§ EXERCISE DETAILS
Which lines of the data hold the word "their"? Copy all of them.
** EXTRACTED DATA follows **
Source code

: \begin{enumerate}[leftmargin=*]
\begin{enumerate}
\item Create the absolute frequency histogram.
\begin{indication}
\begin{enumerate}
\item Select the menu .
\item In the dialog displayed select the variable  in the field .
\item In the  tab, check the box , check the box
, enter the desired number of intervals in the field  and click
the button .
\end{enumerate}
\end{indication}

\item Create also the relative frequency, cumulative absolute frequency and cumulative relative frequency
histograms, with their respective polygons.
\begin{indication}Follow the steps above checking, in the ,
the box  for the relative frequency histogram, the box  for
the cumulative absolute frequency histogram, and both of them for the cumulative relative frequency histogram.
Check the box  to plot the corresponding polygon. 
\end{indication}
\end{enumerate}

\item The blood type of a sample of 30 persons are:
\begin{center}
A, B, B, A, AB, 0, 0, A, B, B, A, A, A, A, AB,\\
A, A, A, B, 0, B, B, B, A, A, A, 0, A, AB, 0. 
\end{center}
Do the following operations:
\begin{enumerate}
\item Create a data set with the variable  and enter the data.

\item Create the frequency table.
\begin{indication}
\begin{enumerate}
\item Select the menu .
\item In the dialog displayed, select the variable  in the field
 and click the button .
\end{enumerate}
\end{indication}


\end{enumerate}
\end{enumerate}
** End of EXTRACTED DATA **
** EXTRACTED DATA follows **
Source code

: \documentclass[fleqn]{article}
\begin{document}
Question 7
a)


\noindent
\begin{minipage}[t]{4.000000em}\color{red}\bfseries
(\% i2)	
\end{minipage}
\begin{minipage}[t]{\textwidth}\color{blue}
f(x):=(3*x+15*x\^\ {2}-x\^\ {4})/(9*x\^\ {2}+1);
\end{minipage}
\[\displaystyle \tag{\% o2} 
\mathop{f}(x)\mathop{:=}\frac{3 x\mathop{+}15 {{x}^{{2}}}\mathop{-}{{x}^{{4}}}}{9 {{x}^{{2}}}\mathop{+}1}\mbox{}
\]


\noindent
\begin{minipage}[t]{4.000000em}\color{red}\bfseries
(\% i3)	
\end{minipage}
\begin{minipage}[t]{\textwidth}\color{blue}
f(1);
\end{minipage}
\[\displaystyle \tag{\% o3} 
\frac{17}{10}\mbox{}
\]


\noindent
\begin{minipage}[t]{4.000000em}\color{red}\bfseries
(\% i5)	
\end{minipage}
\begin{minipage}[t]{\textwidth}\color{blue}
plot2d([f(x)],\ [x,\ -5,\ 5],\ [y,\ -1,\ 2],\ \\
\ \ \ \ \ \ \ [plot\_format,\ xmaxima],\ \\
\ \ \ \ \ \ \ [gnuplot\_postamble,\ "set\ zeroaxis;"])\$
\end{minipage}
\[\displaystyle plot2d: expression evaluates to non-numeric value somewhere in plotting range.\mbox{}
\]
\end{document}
** End of EXTRACTED DATA **
** EXTRACTED DATA follows **
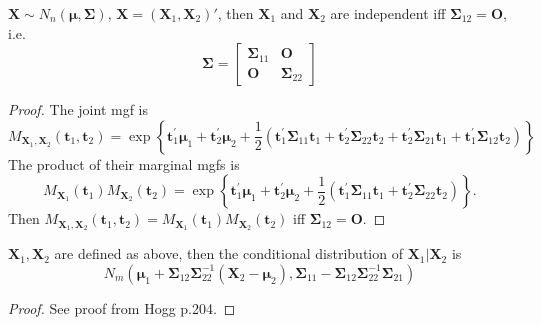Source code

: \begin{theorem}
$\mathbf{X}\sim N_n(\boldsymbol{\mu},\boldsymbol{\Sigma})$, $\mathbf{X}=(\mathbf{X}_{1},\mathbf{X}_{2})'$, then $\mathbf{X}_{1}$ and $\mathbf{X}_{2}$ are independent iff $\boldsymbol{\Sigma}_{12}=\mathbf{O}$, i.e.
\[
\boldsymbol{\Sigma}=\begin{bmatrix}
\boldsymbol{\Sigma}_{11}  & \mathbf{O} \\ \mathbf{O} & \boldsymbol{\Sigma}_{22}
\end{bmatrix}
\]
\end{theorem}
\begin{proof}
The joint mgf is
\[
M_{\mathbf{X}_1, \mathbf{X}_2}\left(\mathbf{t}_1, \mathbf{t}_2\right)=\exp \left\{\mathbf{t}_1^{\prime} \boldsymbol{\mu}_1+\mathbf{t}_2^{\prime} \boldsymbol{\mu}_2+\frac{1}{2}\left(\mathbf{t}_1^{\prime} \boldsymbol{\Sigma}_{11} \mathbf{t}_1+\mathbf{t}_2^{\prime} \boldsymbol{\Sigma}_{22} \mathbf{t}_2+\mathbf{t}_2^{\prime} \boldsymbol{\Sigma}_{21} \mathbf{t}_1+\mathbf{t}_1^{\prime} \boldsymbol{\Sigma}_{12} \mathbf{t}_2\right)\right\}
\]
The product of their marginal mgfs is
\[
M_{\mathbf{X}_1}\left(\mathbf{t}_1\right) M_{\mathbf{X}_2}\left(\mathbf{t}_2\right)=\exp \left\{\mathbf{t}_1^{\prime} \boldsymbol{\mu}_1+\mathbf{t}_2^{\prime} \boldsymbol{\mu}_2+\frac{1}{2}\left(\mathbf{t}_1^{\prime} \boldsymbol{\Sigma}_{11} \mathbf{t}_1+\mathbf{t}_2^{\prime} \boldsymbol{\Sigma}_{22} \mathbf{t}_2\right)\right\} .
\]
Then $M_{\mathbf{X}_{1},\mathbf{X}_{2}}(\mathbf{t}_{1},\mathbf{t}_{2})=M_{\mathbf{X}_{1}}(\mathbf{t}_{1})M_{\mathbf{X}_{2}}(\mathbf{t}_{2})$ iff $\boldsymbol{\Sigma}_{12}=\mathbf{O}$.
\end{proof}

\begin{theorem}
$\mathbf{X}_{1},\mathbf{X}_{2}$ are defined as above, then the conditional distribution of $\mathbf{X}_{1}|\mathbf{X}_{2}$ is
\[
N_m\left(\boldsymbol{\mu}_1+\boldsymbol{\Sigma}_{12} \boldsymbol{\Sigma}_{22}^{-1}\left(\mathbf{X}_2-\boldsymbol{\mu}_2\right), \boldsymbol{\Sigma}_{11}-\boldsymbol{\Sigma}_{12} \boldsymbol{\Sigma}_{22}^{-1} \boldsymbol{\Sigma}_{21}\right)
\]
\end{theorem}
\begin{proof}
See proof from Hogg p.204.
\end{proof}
** End of EXTRACTED DATA **
§ SOLUTION FOR THIS TASK
histograms, with their respective polygons.
The product of their marginal mgfs is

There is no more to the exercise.